In '08 Graham unwisely guaranteed victory and then went about attempting to make that happen singlehandedly. An abridged run-game-only Michigan State UFR:

Graham crashes inside in an attempt to jam the play up and force it to bounce outside but ends up shoved past the play, opening up a small hole Ringer can squeeze through. … Graham(-1) needs to shoot inside on this to take out the pulling guard and the fullback, which would delay Ringer and force him to bounce it into unblocked players; instead he stays outside and the resulting carry goes for six yards.

That's it in a game where Javon Ringer ran 37 times. The rest of the UFR that isn't "oh look it's another mass of bodies play for 2-4 yards" is Michigan State running at Tim Jamison over and over and over and over. Michigan State had seen the film, and they didn't even bother with that side of the line.

As far as the passing game, just look at the numbers and the highlights to your right. Brandon Graham is a bad man.

Backups and Whatnot

There are none. The opening depth chart has walk-on Will Heininger actually ahead of redshirt junior Adam Patterson, which… wow. Patterson was a top 100 recruit in this day and is currently behind a walk-on who's younger than him. Michigan acquired an injury redshirt for Patterson after he missed most of last year, but will they actually offer a fifth year to him?
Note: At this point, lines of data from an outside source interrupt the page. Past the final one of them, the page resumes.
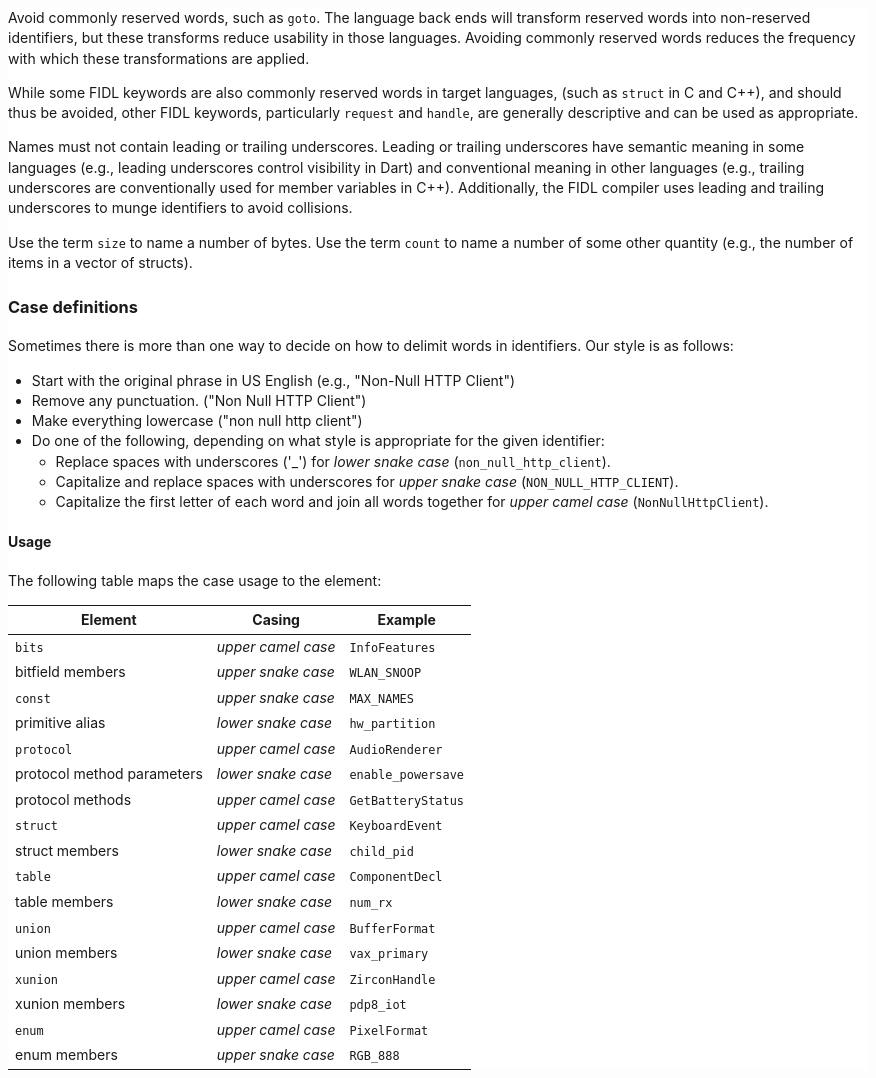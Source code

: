 Avoid commonly reserved words, such as `goto`.  The language back ends will
transform reserved words into non-reserved identifiers, but these transforms
reduce usability in those languages.  Avoiding commonly reserved words reduces
the frequency with which these transformations are applied.

While some FIDL keywords are also commonly reserved words in target languages,
(such as `struct` in C and C++), and should thus be avoided, other FIDL
keywords, particularly `request` and `handle`, are generally descriptive and
can be used as appropriate.

Names must not contain leading or trailing underscores.  Leading or trailing
underscores have semantic meaning in some languages (e.g., leading underscores
control visibility in Dart) and conventional meaning in other languages (e.g.,
trailing underscores are conventionally used for member variables in C++).
Additionally, the FIDL compiler uses leading and trailing underscores to munge
identifiers to avoid collisions.

Use the term `size` to name a number of bytes. Use the term `count` to name a
number of some other quantity (e.g., the number of items in a vector of
structs).

### Case definitions

Sometimes there is more than one way to decide on how to delimit words in
identifiers.  Our style is as follows:

 * Start with the original phrase in US English (e.g., "Non-Null HTTP Client")
 * Remove any punctuation. ("Non Null HTTP Client")
 * Make everything lowercase ("non null http client")
 * Do one of the following, depending on what style is appropriate for the given
   identifier:
    * Replace spaces with underscores ('_') for _lower snake case_
      (`non_null_http_client`).
    * Capitalize and replace spaces with underscores for _upper snake case_
      (`NON_NULL_HTTP_CLIENT`).
    * Capitalize the first letter of each word and join all words together for
      _upper camel case_ (`NonNullHttpClient`).

#### Usage

The following table maps the case usage to the element:

Element                    | Casing             | Example
---------------------------|--------------------|-----------------
`bits`                     | _upper camel case_ | `InfoFeatures`
bitfield members           | _upper snake case_ | `WLAN_SNOOP`
`const`                    | _upper snake case_ | `MAX_NAMES`
primitive alias            | _lower snake case_ | `hw_partition`
`protocol`                 | _upper camel case_ | `AudioRenderer`
protocol method parameters | _lower snake case_ | `enable_powersave`
protocol methods           | _upper camel case_ | `GetBatteryStatus`
`struct`                   | _upper camel case_ | `KeyboardEvent`
struct members             | _lower snake case_ | `child_pid`
`table`                    | _upper camel case_ | `ComponentDecl`
table members              | _lower snake case_ | `num_rx`
`union`                    | _upper camel case_ | `BufferFormat`
union members              | _lower snake case_ | `vax_primary`
`xunion`                   | _upper camel case_ | `ZirconHandle`
xunion members             | _lower snake case_ | `pdp8_iot`
`enum`                     | _upper camel case_ | `PixelFormat`
enum members               | _upper snake case_ | `RGB_888`
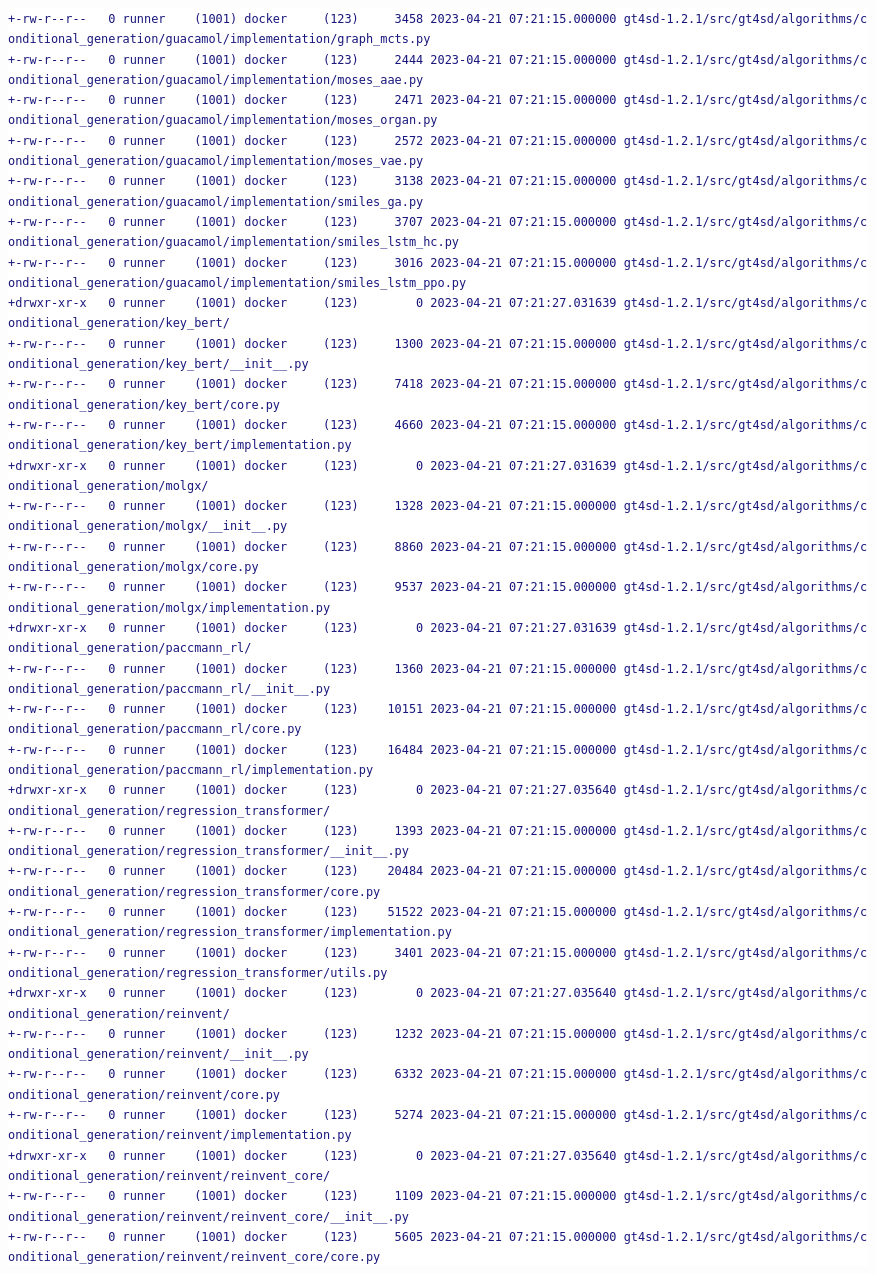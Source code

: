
 ```diff
+-rw-r--r--   0 runner    (1001) docker     (123)     3458 2023-04-21 07:21:15.000000 gt4sd-1.2.1/src/gt4sd/algorithms/conditional_generation/guacamol/implementation/graph_mcts.py
+-rw-r--r--   0 runner    (1001) docker     (123)     2444 2023-04-21 07:21:15.000000 gt4sd-1.2.1/src/gt4sd/algorithms/conditional_generation/guacamol/implementation/moses_aae.py
+-rw-r--r--   0 runner    (1001) docker     (123)     2471 2023-04-21 07:21:15.000000 gt4sd-1.2.1/src/gt4sd/algorithms/conditional_generation/guacamol/implementation/moses_organ.py
+-rw-r--r--   0 runner    (1001) docker     (123)     2572 2023-04-21 07:21:15.000000 gt4sd-1.2.1/src/gt4sd/algorithms/conditional_generation/guacamol/implementation/moses_vae.py
+-rw-r--r--   0 runner    (1001) docker     (123)     3138 2023-04-21 07:21:15.000000 gt4sd-1.2.1/src/gt4sd/algorithms/conditional_generation/guacamol/implementation/smiles_ga.py
+-rw-r--r--   0 runner    (1001) docker     (123)     3707 2023-04-21 07:21:15.000000 gt4sd-1.2.1/src/gt4sd/algorithms/conditional_generation/guacamol/implementation/smiles_lstm_hc.py
+-rw-r--r--   0 runner    (1001) docker     (123)     3016 2023-04-21 07:21:15.000000 gt4sd-1.2.1/src/gt4sd/algorithms/conditional_generation/guacamol/implementation/smiles_lstm_ppo.py
+drwxr-xr-x   0 runner    (1001) docker     (123)        0 2023-04-21 07:21:27.031639 gt4sd-1.2.1/src/gt4sd/algorithms/conditional_generation/key_bert/
+-rw-r--r--   0 runner    (1001) docker     (123)     1300 2023-04-21 07:21:15.000000 gt4sd-1.2.1/src/gt4sd/algorithms/conditional_generation/key_bert/__init__.py
+-rw-r--r--   0 runner    (1001) docker     (123)     7418 2023-04-21 07:21:15.000000 gt4sd-1.2.1/src/gt4sd/algorithms/conditional_generation/key_bert/core.py
+-rw-r--r--   0 runner    (1001) docker     (123)     4660 2023-04-21 07:21:15.000000 gt4sd-1.2.1/src/gt4sd/algorithms/conditional_generation/key_bert/implementation.py
+drwxr-xr-x   0 runner    (1001) docker     (123)        0 2023-04-21 07:21:27.031639 gt4sd-1.2.1/src/gt4sd/algorithms/conditional_generation/molgx/
+-rw-r--r--   0 runner    (1001) docker     (123)     1328 2023-04-21 07:21:15.000000 gt4sd-1.2.1/src/gt4sd/algorithms/conditional_generation/molgx/__init__.py
+-rw-r--r--   0 runner    (1001) docker     (123)     8860 2023-04-21 07:21:15.000000 gt4sd-1.2.1/src/gt4sd/algorithms/conditional_generation/molgx/core.py
+-rw-r--r--   0 runner    (1001) docker     (123)     9537 2023-04-21 07:21:15.000000 gt4sd-1.2.1/src/gt4sd/algorithms/conditional_generation/molgx/implementation.py
+drwxr-xr-x   0 runner    (1001) docker     (123)        0 2023-04-21 07:21:27.031639 gt4sd-1.2.1/src/gt4sd/algorithms/conditional_generation/paccmann_rl/
+-rw-r--r--   0 runner    (1001) docker     (123)     1360 2023-04-21 07:21:15.000000 gt4sd-1.2.1/src/gt4sd/algorithms/conditional_generation/paccmann_rl/__init__.py
+-rw-r--r--   0 runner    (1001) docker     (123)    10151 2023-04-21 07:21:15.000000 gt4sd-1.2.1/src/gt4sd/algorithms/conditional_generation/paccmann_rl/core.py
+-rw-r--r--   0 runner    (1001) docker     (123)    16484 2023-04-21 07:21:15.000000 gt4sd-1.2.1/src/gt4sd/algorithms/conditional_generation/paccmann_rl/implementation.py
+drwxr-xr-x   0 runner    (1001) docker     (123)        0 2023-04-21 07:21:27.035640 gt4sd-1.2.1/src/gt4sd/algorithms/conditional_generation/regression_transformer/
+-rw-r--r--   0 runner    (1001) docker     (123)     1393 2023-04-21 07:21:15.000000 gt4sd-1.2.1/src/gt4sd/algorithms/conditional_generation/regression_transformer/__init__.py
+-rw-r--r--   0 runner    (1001) docker     (123)    20484 2023-04-21 07:21:15.000000 gt4sd-1.2.1/src/gt4sd/algorithms/conditional_generation/regression_transformer/core.py
+-rw-r--r--   0 runner    (1001) docker     (123)    51522 2023-04-21 07:21:15.000000 gt4sd-1.2.1/src/gt4sd/algorithms/conditional_generation/regression_transformer/implementation.py
+-rw-r--r--   0 runner    (1001) docker     (123)     3401 2023-04-21 07:21:15.000000 gt4sd-1.2.1/src/gt4sd/algorithms/conditional_generation/regression_transformer/utils.py
+drwxr-xr-x   0 runner    (1001) docker     (123)        0 2023-04-21 07:21:27.035640 gt4sd-1.2.1/src/gt4sd/algorithms/conditional_generation/reinvent/
+-rw-r--r--   0 runner    (1001) docker     (123)     1232 2023-04-21 07:21:15.000000 gt4sd-1.2.1/src/gt4sd/algorithms/conditional_generation/reinvent/__init__.py
+-rw-r--r--   0 runner    (1001) docker     (123)     6332 2023-04-21 07:21:15.000000 gt4sd-1.2.1/src/gt4sd/algorithms/conditional_generation/reinvent/core.py
+-rw-r--r--   0 runner    (1001) docker     (123)     5274 2023-04-21 07:21:15.000000 gt4sd-1.2.1/src/gt4sd/algorithms/conditional_generation/reinvent/implementation.py
+drwxr-xr-x   0 runner    (1001) docker     (123)        0 2023-04-21 07:21:27.035640 gt4sd-1.2.1/src/gt4sd/algorithms/conditional_generation/reinvent/reinvent_core/
+-rw-r--r--   0 runner    (1001) docker     (123)     1109 2023-04-21 07:21:15.000000 gt4sd-1.2.1/src/gt4sd/algorithms/conditional_generation/reinvent/reinvent_core/__init__.py
+-rw-r--r--   0 runner    (1001) docker     (123)     5605 2023-04-21 07:21:15.000000 gt4sd-1.2.1/src/gt4sd/algorithms/conditional_generation/reinvent/reinvent_core/core.py
```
When that's the relevant question instead of "can he reasonably replace the best player on the team?" it's time to light a candle for Graham's various ligaments, tendons, bones, and so forth and so on.

Ryan Van Bergen
ND sack
Easy PSU sack
Indiana sack



Rating: 1.

AKA "quick" or "elephant" or any number of other things, the deathbacker and what he is has been discussed ad nauseum throughout the offseason. One final recap: the deathbacker is half man, half machine, half defensive end, half linebacker, and 200% awesome. Robinson's defense has the flexibility to flip him from weakside—where he operates as an out-wide dispenser of havoc with a practiced sack dance—to the strong, where he becomes a human shield for an undersized strong-side linebacker and general threat to penetrate into a running play. In spring practice, Michigan mostly used him as the latter in order to better single up terror defensive end Brandon Graham.

Your one and only option at this spot is redshirt sophomore Brandon Herron, who has not been heard nor seen from except on special teams so far. Herron was only a middling recruit—Nebraska was his best other offer—and wandered around a man without a position his first couple years. He, along with linebacker Marell Evans and tight end Steve Watson, were thrown in at the position during spring practice. Evans transferred and Watson's initial buzz gave way to the sort of radio silence that sees you drop behind a true freshman, about whom more later, leaving Herron the starter by default.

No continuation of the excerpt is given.